» **Exercise objective**
Check every line of the data below for "auto". Copy each one that has it.

» **Data to use**
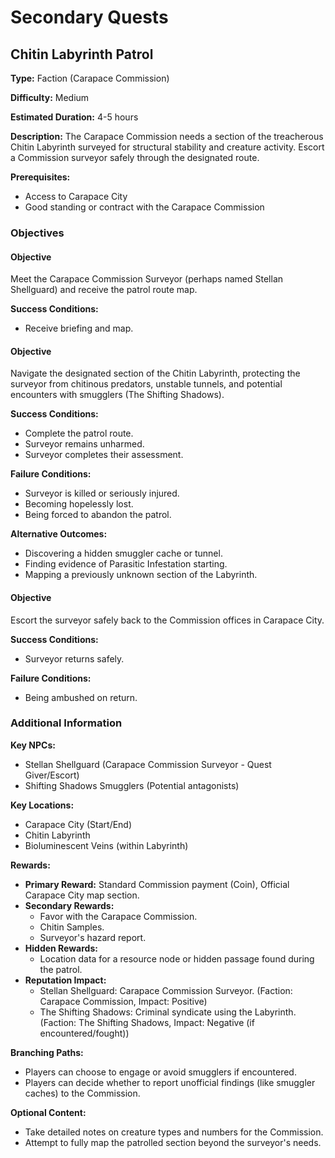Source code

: # Secondary Quests

## Chitin Labyrinth Patrol

**Type:** Faction (Carapace Commission)

**Difficulty:** Medium

**Estimated Duration:** 4-5 hours

**Description:** The Carapace Commission needs a section of the treacherous Chitin Labyrinth surveyed for structural stability and creature activity. Escort a Commission surveyor safely through the designated route.

**Prerequisites:**
- Access to Carapace City
- Good standing or contract with the Carapace Commission

### Objectives

#### Objective

Meet the Carapace Commission Surveyor (perhaps named Stellan Shellguard) and receive the patrol route map.

**Success Conditions:**
- Receive briefing and map.

#### Objective

Navigate the designated section of the Chitin Labyrinth, protecting the surveyor from chitinous predators, unstable tunnels, and potential encounters with smugglers (The Shifting Shadows).

**Success Conditions:**
- Complete the patrol route.
- Surveyor remains unharmed.
- Surveyor completes their assessment.

**Failure Conditions:**
- Surveyor is killed or seriously injured.
- Becoming hopelessly lost.
- Being forced to abandon the patrol.

**Alternative Outcomes:**
- Discovering a hidden smuggler cache or tunnel.
- Finding evidence of Parasitic Infestation starting.
- Mapping a previously unknown section of the Labyrinth.

#### Objective

Escort the surveyor safely back to the Commission offices in Carapace City.

**Success Conditions:**
- Surveyor returns safely.

**Failure Conditions:**
- Being ambushed on return.

### Additional Information

**Key NPCs:**
- Stellan Shellguard (Carapace Commission Surveyor - Quest Giver/Escort)
- Shifting Shadows Smugglers (Potential antagonists)

**Key Locations:**
- Carapace City (Start/End)
- Chitin Labyrinth
- Bioluminescent Veins (within Labyrinth)

**Rewards:**
- **Primary Reward:** Standard Commission payment (Coin), Official Carapace City map section.
- **Secondary Rewards:**
  - Favor with the Carapace Commission.
  - Chitin Samples.
  - Surveyor's hazard report.
- **Hidden Rewards:**
  - Location data for a resource node or hidden passage found during the patrol.
- **Reputation Impact:**
  - Stellan Shellguard: Carapace Commission Surveyor. (Faction: Carapace Commission, Impact: Positive)
  - The Shifting Shadows: Criminal syndicate using the Labyrinth. (Faction: The Shifting Shadows, Impact: Negative (if encountered/fought))

**Branching Paths:**
- Players can choose to engage or avoid smugglers if encountered.
- Players can decide whether to report unofficial findings (like smuggler caches) to the Commission.

**Optional Content:**
- Take detailed notes on creature types and numbers for the Commission.
- Attempt to fully map the patrolled section beyond the surveyor's needs.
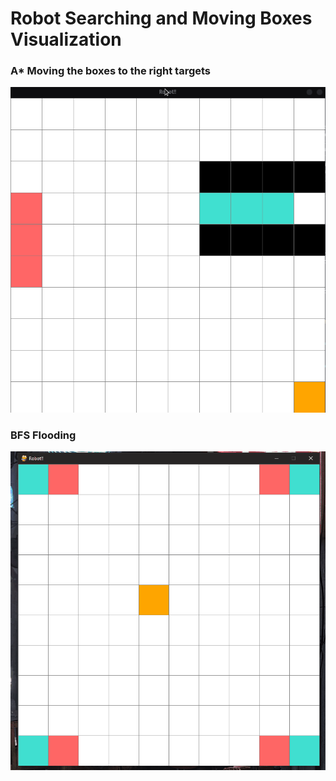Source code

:# Robot Searching and Moving Boxes Visualization
### A* Moving the boxes to the right targets

![](Robot.gif)

### BFS Flooding

![](bfs-flooding.gif)
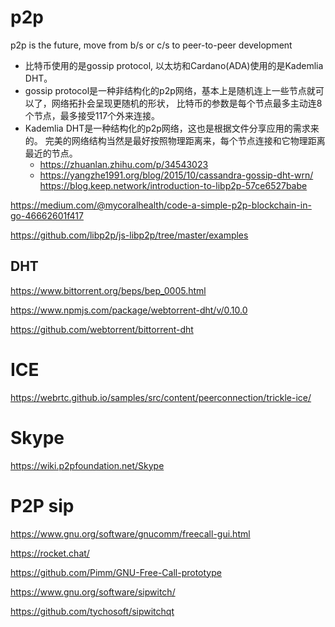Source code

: # p2p
p2p is the future, move from b/s or c/s to peer-to-peer development
- 比特币使用的是gossip protocol, 以太坊和Cardano(ADA)使用的是Kademlia DHT。
- gossip protocol是一种非结构化的p2p网络，基本上是随机连上一些节点就可以了，网络拓扑会呈现更随机的形状， 比特币的参数是每个节点最多主动连8个节点，最多接受117个外来连接。
- Kademlia DHT是一种结构化的p2p网络，这也是根据文件分享应用的需求来的。 完美的网络结构当然是最好按照物理距离来，每个节点连接和它物理距离最近的节点。 
  - https://zhuanlan.zhihu.com/p/34543023
  - https://yangzhe1991.org/blog/2015/10/cassandra-gossip-dht-wrn/
https://blog.keep.network/introduction-to-libp2p-57ce6527babe

https://medium.com/@mycoralhealth/code-a-simple-p2p-blockchain-in-go-46662601f417

https://github.com/libp2p/js-libp2p/tree/master/examples
## DHT
https://www.bittorrent.org/beps/bep_0005.html

https://www.npmjs.com/package/webtorrent-dht/v/0.10.0

https://github.com/webtorrent/bittorrent-dht

# ICE 

https://webrtc.github.io/samples/src/content/peerconnection/trickle-ice/

# Skype
https://wiki.p2pfoundation.net/Skype

# P2P sip
https://www.gnu.org/software/gnucomm/freecall-gui.html

https://rocket.chat/

https://github.com/Pimm/GNU-Free-Call-prototype

https://www.gnu.org/software/sipwitch/

https://github.com/tychosoft/sipwitchqt
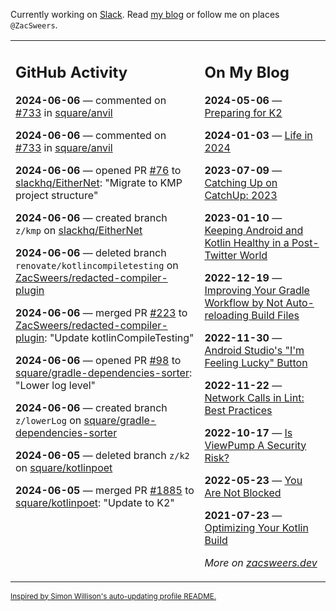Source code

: Currently working on [Slack](https://slack.com/). Read [my blog](https://zacsweers.dev/) or follow me on places `@ZacSweers`.

<table><tr><td valign="top" width="60%">

## GitHub Activity
<!-- githubActivity starts -->
**2024-06-06** — commented on [#733](https://github.com/square/anvil/issues/733#issuecomment-2153018543) in [square/anvil](https://github.com/square/anvil)

**2024-06-06** — commented on [#733](https://github.com/square/anvil/issues/733#issuecomment-2152992819) in [square/anvil](https://github.com/square/anvil)

**2024-06-06** — opened PR [#76](https://github.com/slackhq/EitherNet/pull/76) to [slackhq/EitherNet](https://github.com/slackhq/EitherNet): "Migrate to KMP project structure"

**2024-06-06** — created branch `z/kmp` on [slackhq/EitherNet](https://github.com/slackhq/EitherNet)

**2024-06-06** — deleted branch `renovate/kotlincompiletesting` on [ZacSweers/redacted-compiler-plugin](https://github.com/ZacSweers/redacted-compiler-plugin)

**2024-06-06** — merged PR [#223](https://github.com/ZacSweers/redacted-compiler-plugin/pull/223) to [ZacSweers/redacted-compiler-plugin](https://github.com/ZacSweers/redacted-compiler-plugin): "Update kotlinCompileTesting"

**2024-06-06** — opened PR [#98](https://github.com/square/gradle-dependencies-sorter/pull/98) to [square/gradle-dependencies-sorter](https://github.com/square/gradle-dependencies-sorter): "Lower log level"

**2024-06-06** — created branch `z/lowerLog` on [square/gradle-dependencies-sorter](https://github.com/square/gradle-dependencies-sorter)

**2024-06-05** — deleted branch `z/k2` on [square/kotlinpoet](https://github.com/square/kotlinpoet)

**2024-06-05** — merged PR [#1885](https://github.com/square/kotlinpoet/pull/1885) to [square/kotlinpoet](https://github.com/square/kotlinpoet): "Update to K2"
<!-- githubActivity ends -->
</td><td valign="top" width="40%">

## On My Blog
<!-- blog starts -->
**2024-05-06** — [Preparing for K2](https://www.zacsweers.dev/preparing-for-k2/)

**2024-01-03** — [Life in 2024](https://www.zacsweers.dev/life-in-2024/)

**2023-07-09** — [Catching Up on CatchUp: 2023](https://www.zacsweers.dev/catching-up-on-catchup-2023/)

**2023-01-10** — [Keeping Android and Kotlin Healthy in a Post-Twitter World](https://www.zacsweers.dev/keeping-android-healthy/)

**2022-12-19** — [Improving Your Gradle Workflow by Not Auto-reloading Build Files](https://www.zacsweers.dev/improving-your-workflow-by-not-auto-reloading-build-files/)

**2022-11-30** — [Android Studio's "I'm Feeling Lucky" Button](https://www.zacsweers.dev/android-studios-im-feeling-lucky-button/)

**2022-11-22** — [Network Calls in Lint: Best Practices](https://www.zacsweers.dev/network-calls-in-lint-best-practices/)

**2022-10-17** — [Is ViewPump A Security Risk?](https://www.zacsweers.dev/is-viewpump-a-security-risk/)

**2022-05-23** — [You Are Not Blocked](https://www.zacsweers.dev/you-are-not-blocked/)

**2021-07-23** — [Optimizing Your Kotlin Build](https://www.zacsweers.dev/optimizing-your-kotlin-build/)
<!-- blog ends -->
_More on [zacsweers.dev](https://zacsweers.dev/)_
</td></tr></table>

<sub><a href="https://simonwillison.net/2020/Jul/10/self-updating-profile-readme/">Inspired by Simon Willison's auto-updating profile README.</a></sub>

» **Result for this exercise**
**2022-12-19** — [Improving Your Gradle Workflow by Not Auto-reloading Build Files](https://www.zacsweers.dev/improving-your-workflow-by-not-auto-reloading-build-files/)
<sub><a href="https://simonwillison.net/2020/Jul/10/self-updating-profile-readme/">Inspired by Simon Willison's auto-updating profile README.</a></sub>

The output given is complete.